_Assignment_
Please restate each entry below, word for word.

·····

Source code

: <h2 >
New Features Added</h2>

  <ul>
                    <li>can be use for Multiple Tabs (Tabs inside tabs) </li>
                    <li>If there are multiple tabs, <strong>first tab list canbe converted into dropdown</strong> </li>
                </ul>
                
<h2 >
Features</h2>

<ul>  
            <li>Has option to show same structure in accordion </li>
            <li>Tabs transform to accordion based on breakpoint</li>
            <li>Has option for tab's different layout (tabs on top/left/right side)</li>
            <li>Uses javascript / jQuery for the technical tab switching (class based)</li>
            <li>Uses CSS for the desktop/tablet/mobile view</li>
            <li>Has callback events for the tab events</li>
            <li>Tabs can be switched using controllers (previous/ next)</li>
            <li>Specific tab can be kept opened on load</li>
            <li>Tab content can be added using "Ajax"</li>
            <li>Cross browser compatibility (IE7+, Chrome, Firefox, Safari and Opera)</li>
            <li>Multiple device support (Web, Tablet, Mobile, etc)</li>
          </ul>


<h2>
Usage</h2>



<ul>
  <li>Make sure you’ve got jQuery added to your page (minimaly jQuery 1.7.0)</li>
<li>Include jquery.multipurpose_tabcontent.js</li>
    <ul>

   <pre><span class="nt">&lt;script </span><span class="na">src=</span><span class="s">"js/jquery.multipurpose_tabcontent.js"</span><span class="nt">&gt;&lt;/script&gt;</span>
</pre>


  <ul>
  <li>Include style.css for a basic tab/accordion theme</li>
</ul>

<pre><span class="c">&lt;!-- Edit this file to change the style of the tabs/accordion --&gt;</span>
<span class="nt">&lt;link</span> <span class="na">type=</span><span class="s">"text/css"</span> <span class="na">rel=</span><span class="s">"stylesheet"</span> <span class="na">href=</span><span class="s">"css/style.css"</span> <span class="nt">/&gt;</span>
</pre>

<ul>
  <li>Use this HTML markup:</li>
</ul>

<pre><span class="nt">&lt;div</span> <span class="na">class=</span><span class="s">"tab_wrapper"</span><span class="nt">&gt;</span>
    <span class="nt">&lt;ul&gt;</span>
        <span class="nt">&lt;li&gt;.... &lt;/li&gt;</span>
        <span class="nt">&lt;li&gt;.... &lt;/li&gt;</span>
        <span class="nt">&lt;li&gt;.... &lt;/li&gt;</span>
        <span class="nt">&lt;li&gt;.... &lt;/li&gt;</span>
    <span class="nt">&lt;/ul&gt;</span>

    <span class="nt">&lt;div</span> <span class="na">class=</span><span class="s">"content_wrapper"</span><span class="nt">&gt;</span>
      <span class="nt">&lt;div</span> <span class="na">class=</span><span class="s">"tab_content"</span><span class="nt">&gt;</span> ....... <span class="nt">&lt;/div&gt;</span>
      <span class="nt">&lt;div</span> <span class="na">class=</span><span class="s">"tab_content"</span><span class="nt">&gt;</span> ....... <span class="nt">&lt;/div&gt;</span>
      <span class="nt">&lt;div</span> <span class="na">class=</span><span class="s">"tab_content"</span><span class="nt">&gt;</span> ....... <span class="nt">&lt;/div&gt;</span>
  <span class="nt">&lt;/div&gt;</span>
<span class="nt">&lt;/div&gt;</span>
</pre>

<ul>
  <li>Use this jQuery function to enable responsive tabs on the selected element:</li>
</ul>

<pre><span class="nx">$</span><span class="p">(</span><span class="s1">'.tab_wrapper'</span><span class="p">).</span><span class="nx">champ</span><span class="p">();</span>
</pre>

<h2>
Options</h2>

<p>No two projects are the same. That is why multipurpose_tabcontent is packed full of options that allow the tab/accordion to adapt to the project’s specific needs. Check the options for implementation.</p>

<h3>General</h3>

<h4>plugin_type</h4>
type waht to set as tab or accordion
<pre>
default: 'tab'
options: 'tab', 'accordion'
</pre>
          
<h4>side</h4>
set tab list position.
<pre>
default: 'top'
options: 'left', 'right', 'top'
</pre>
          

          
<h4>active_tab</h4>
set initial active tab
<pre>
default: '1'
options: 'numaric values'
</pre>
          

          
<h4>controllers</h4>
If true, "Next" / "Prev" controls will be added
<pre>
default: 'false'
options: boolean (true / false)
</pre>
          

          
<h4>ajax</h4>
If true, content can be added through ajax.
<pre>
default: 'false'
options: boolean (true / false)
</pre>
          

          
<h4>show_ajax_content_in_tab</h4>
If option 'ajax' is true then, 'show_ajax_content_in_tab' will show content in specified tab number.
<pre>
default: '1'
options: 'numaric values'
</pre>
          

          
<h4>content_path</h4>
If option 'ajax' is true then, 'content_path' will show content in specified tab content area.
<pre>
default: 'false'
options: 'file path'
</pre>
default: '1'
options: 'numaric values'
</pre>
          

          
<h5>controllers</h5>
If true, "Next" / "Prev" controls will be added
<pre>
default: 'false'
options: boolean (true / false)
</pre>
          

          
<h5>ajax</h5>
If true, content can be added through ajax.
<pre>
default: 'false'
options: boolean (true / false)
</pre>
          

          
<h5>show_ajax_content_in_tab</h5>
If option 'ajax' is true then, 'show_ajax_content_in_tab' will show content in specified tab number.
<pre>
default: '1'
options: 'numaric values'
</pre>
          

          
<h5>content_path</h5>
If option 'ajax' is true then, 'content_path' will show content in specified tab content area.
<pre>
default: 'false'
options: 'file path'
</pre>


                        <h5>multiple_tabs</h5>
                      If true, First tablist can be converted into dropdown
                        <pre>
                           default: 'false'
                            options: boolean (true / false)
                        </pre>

·····

_Result for this exercise_
Source code

: <h2 >
New Features Added</h2>

  <ul>
                    <li>can be use for Multiple Tabs (Tabs inside tabs) </li>
                    <li>If there are multiple tabs, <strong>first tab list canbe converted into dropdown</strong> </li>
                </ul>
                
<h2 >
Features</h2>

<ul>  
            <li>Has option to show same structure in accordion </li>
            <li>Tabs transform to accordion based on breakpoint</li>
            <li>Has option for tab's different layout (tabs on top/left/right side)</li>
            <li>Uses javascript / jQuery for the technical tab switching (class based)</li>
            <li>Uses CSS for the desktop/tablet/mobile view</li>
            <li>Has callback events for the tab events</li>
            <li>Tabs can be switched using controllers (previous/ next)</li>
            <li>Specific tab can be kept opened on load</li>
            <li>Tab content can be added using "Ajax"</li>
            <li>Cross browser compatibility (IE7+, Chrome, Firefox, Safari and Opera)</li>
            <li>Multiple device support (Web, Tablet, Mobile, etc)</li>
          </ul>


<h2>
Usage</h2>



<ul>
  <li>Make sure you’ve got jQuery added to your page (minimaly jQuery 1.7.0)</li>
<li>Include jquery.multipurpose_tabcontent.js</li>
    <ul>

   <pre><span class="nt">&lt;script </span><span class="na">src=</span><span class="s">"js/jquery.multipurpose_tabcontent.js"</span><span class="nt">&gt;&lt;/script&gt;</span>
</pre>


  <ul>
  <li>Include style.css for a basic tab/accordion theme</li>
</ul>

<pre><span class="c">&lt;!-- Edit this file to change the style of the tabs/accordion --&gt;</span>
<span class="nt">&lt;link</span> <span class="na">type=</span><span class="s">"text/css"</span> <span class="na">rel=</span><span class="s">"stylesheet"</span> <span class="na">href=</span><span class="s">"css/style.css"</span> <span class="nt">/&gt;</span>
</pre>

<ul>
  <li>Use this HTML markup:</li>
</ul>

<pre><span class="nt">&lt;div</span> <span class="na">class=</span><span class="s">"tab_wrapper"</span><span class="nt">&gt;</span>
    <span class="nt">&lt;ul&gt;</span>
        <span class="nt">&lt;li&gt;.... &lt;/li&gt;</span>
        <span class="nt">&lt;li&gt;.... &lt;/li&gt;</span>
        <span class="nt">&lt;li&gt;.... &lt;/li&gt;</span>
        <span class="nt">&lt;li&gt;.... &lt;/li&gt;</span>
    <span class="nt">&lt;/ul&gt;</span>

    <span class="nt">&lt;div</span> <span class="na">class=</span><span class="s">"content_wrapper"</span><span class="nt">&gt;</span>
      <span class="nt">&lt;div</span> <span class="na">class=</span><span class="s">"tab_content"</span><span class="nt">&gt;</span> ....... <span class="nt">&lt;/div&gt;</span>
      <span class="nt">&lt;div</span> <span class="na">class=</span><span class="s">"tab_content"</span><span class="nt">&gt;</span> ....... <span class="nt">&lt;/div&gt;</span>
      <span class="nt">&lt;div</span> <span class="na">class=</span><span class="s">"tab_content"</span><span class="nt">&gt;</span> ....... <span class="nt">&lt;/div&gt;</span>
  <span class="nt">&lt;/div&gt;</span>
<span class="nt">&lt;/div&gt;</span>
</pre>

<ul>
  <li>Use this jQuery function to enable responsive tabs on the selected element:</li>
</ul>

<pre><span class="nx">$</span><span class="p">(</span><span class="s1">'.tab_wrapper'</span><span class="p">).</span><span class="nx">champ</span><span class="p">();</span>
</pre>

<h2>
Options</h2>

<p>No two projects are the same. That is why multipurpose_tabcontent is packed full of options that allow the tab/accordion to adapt to the project’s specific needs. Check the options for implementation.</p>

<h3>General</h3>

<h4>plugin_type</h4>
type waht to set as tab or accordion
<pre>
default: 'tab'
options: 'tab', 'accordion'
</pre>
          
<h4>side</h4>
set tab list position.
<pre>
default: 'top'
options: 'left', 'right', 'top'
</pre>
          

          
<h4>active_tab</h4>
set initial active tab
<pre>
default: '1'
options: 'numaric values'
</pre>
          

          
<h4>controllers</h4>
If true, "Next" / "Prev" controls will be added
<pre>
default: 'false'
options: boolean (true / false)
</pre>
          

          
<h4>ajax</h4>
If true, content can be added through ajax.
<pre>
default: 'false'
options: boolean (true / false)
</pre>
          

          
<h4>show_ajax_content_in_tab</h4>
If option 'ajax' is true then, 'show_ajax_content_in_tab' will show content in specified tab number.
<pre>
default: '1'
options: 'numaric values'
</pre>
          

          
<h4>content_path</h4>
If option 'ajax' is true then, 'content_path' will show content in specified tab content area.
<pre>
default: 'false'
options: 'file path'
</pre>
default: '1'
options: 'numaric values'
</pre>
          

          
<h5>controllers</h5>
If true, "Next" / "Prev" controls will be added
<pre>
default: 'false'
options: boolean (true / false)
</pre>
          

          
<h5>ajax</h5>
If true, content can be added through ajax.
<pre>
default: 'false'
options: boolean (true / false)
</pre>
          

          
<h5>show_ajax_content_in_tab</h5>
If option 'ajax' is true then, 'show_ajax_content_in_tab' will show content in specified tab number.
<pre>
default: '1'
options: 'numaric values'
</pre>
          

          
<h5>content_path</h5>
If option 'ajax' is true then, 'content_path' will show content in specified tab content area.
<pre>
default: 'false'
options: 'file path'
</pre>


                        <h5>multiple_tabs</h5>
                      If true, First tablist can be converted into dropdown
                        <pre>
                           default: 'false'
                            options: boolean (true / false)
                        </pre>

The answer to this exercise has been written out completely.